無口な侯爵はエメラルドの瞳に恋をする
 ようやく仕事が落ち着いてきて、ネリウスはホッとした。

 一時はどうなることかと思ったが、神様には見放されていなかったらしい。

 今日はいつもより早く帰宅した。早いと言っても夜の八時を過ぎだが、それでもいつもよりはかなり早い方だった。

 屋敷に着くなりまっすぐにエルの部屋に向かう。遅い時間だから明日にすればいいとも思ったが、仕事が完全に手を離れたわけではない。明日もやることが残っていたから、その日のうちに会いに行こうと決めた。

 恐らくエルは起きている。そしてその読み通り、エルは起きて待っていた。

 窓辺で本を読んでいたエルはネリウスの姿が見えるとすぐに立ち上がった。久しぶりに見る顔は変わらないが、心配していたのだろう。駆け寄るなりぎゅっと手のひらを握りしめた。

「俺がいなくて寂しかったか?」

 エルはブンブンと首を振った。

「じゃあ、俺がいなくてもよかったのか?」

 勿論、そんな意味ではないのだろう。エルの困った顔を見るとなぜだか安心できた。

 ソファに腰掛けると、後を追うようにエルもその隣に腰掛ける。エルの部屋は以前と変わらない。テーブルの上に積まれた本も、筆談用の紙とペンも、そのままだ。

「やっと時間が出来たんだ。遅くなって悪かった。眠くないならミラルカに何か持って来させる」

 ネリウスはエルが頷いたのを確認して呼び鈴を鳴らした。少し経ってからミラルカが来て、二人を見て驚いた。

「まぁ旦那様、帰って来たと思ったらエル様のお部屋にいらしたんですね」

「エルになにか持って来てやれ」

「かしこまりました。暖炉の火も入れましょう。今日は冷えてますから……」

 ミラルカはテキパキと暖炉の火をつけて、部屋から出て行った。それからすぐに二人分の飲み物を持って部屋に帰って来た。

 もう冬が近いからか外は冷え始めている。部屋の気温も以前より寒く感じた。

 エルは寒そうな格好をしているが平気なのだろうか。薄手のネグリジェにストールを羽織っただけで、この寒さに耐えられるとは思えなかった。
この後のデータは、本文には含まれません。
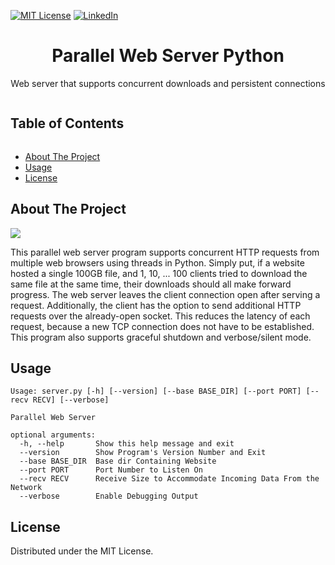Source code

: [![MIT License][license-shield]][license-url]
[![LinkedIn][linkedin-shield]][linkedin-url]
<br>

<h1 align='center'> Parallel Web Server Python </h1>
<p align='center'>Web server that supports concurrent downloads and persistent connections</p>
<summary><h2 style="display: inline-block">Table of Contents</h2></summary>

- [About The Project](#about)
- [Usage](#start)
- [License](#license)

<h2 id='about'>About The Project</h2>
<img src='Screenshot.png'>
<p>This parallel web server program supports concurrent HTTP requests from multiple web browsers using threads in Python. Simply put, if a website hosted a single 100GB file, and 1, 10, ... 100 clients tried to download the same file at the same time, their downloads should all make forward progress. The web server leaves the client connection open after serving a request. Additionally, the client has the option to send additional HTTP requests over the already-open socket. This reduces the latency of each request, because a new TCP connection does not have to be established. This program also supports graceful shutdown and verbose/silent mode.</p>

<h2 id='start'>Usage</h2>

```
Usage: server.py [-h] [--version] [--base BASE_DIR] [--port PORT] [--recv RECV] [--verbose]

Parallel Web Server

optional arguments:
  -h, --help       Show this help message and exit
  --version        Show Program's Version Number and Exit
  --base BASE_DIR  Base dir Containing Website
  --port PORT      Port Number to Listen On
  --recv RECV      Receive Size to Accommodate Incoming Data From the Network
  --verbose        Enable Debugging Output
```

<h2 id='license'>License</h2>
<p>Distributed under the MIT License.</p>

[license-shield]: https://img.shields.io/github/license/othneildrew/Best-README-Template.svg?style=for-the-badge
[license-url]: https://github.com/i0nics/parallel-web-server-python/blob/main/LICENSE
[linkedin-shield]: https://img.shields.io/badge/-LinkedIn-black.svg?style=for-the-badge&logo=linkedin&colorB=555
[linkedin-url]: https://linkedin.com/in/bikramce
「寒くないのか? なんならもっと厚手のものを用意させるが……」

 エルは首を横に振った。どうやら本当に寒くなさそうだ。心配だが、取り敢えず暖炉に火を入れたから大丈夫だろう。

「絵のことだが……疲れてないか。慣れないことで大変だったろう」

 エルはちっとも、とでも言うように首を横に振った。その仕草がまるで動物のように見える。エルの癖だ。心配をかけさせまいと気を遣っているのだろう。そんなエルを見ると余計にいじらしく感じた。

「お前をそばに置いておきたかったんだ」

 ネリウスはそっと手を伸ばし、エルの肩を掴んでその身体を引き寄せた。その額にゆっくりと口付けを落とす。あとになってなんだか照れ臭くて顔を背けた。

 すると、お返しにとばかりにエルもネリウスの額にキスを落とした。ネリウスは笑ってまたエルの頬にキスをした。

 軽いスキンシップのつもりだったのに、触れているうちにいつの間にか本気の口付けになっていた。とうとうその桜色の柔らかい花唇にたどり着くと、昂ぶった熱を共有するようにそこに触れた。

 長く離れていた時を隙間を埋めるように、お互いの唇を貪った。夢中になっているうちに気が付くとエルの身体を押し倒していた。

 目の前には目を潤ませた息の荒いエルがいる。まるで花が虫を吸い寄せるように、エルから目が離せない。思わずその光景に生唾を飲んだ。

 ────抱いてしまいたい。

 一瞬そんな考えが頭をよぎる。だけどすぐに我にかえった。さすがにそれは駄目だ。そんなことをしたら昔のことを思い出して怖がるかもしれない。

 躊躇していると、エルは触れるのを躊躇っていた指先にそっと手を添えて自分の唇に触れさせた。

「……いいのか。俺はお前が喋れないのをいいことに勝手に勘違いするかもしれないぞ」

 確かめるように問いかける。

 ネリウスを求めるような視線を向け、エルはぎこちないキスを与えた。そのキスはイエスだろうか。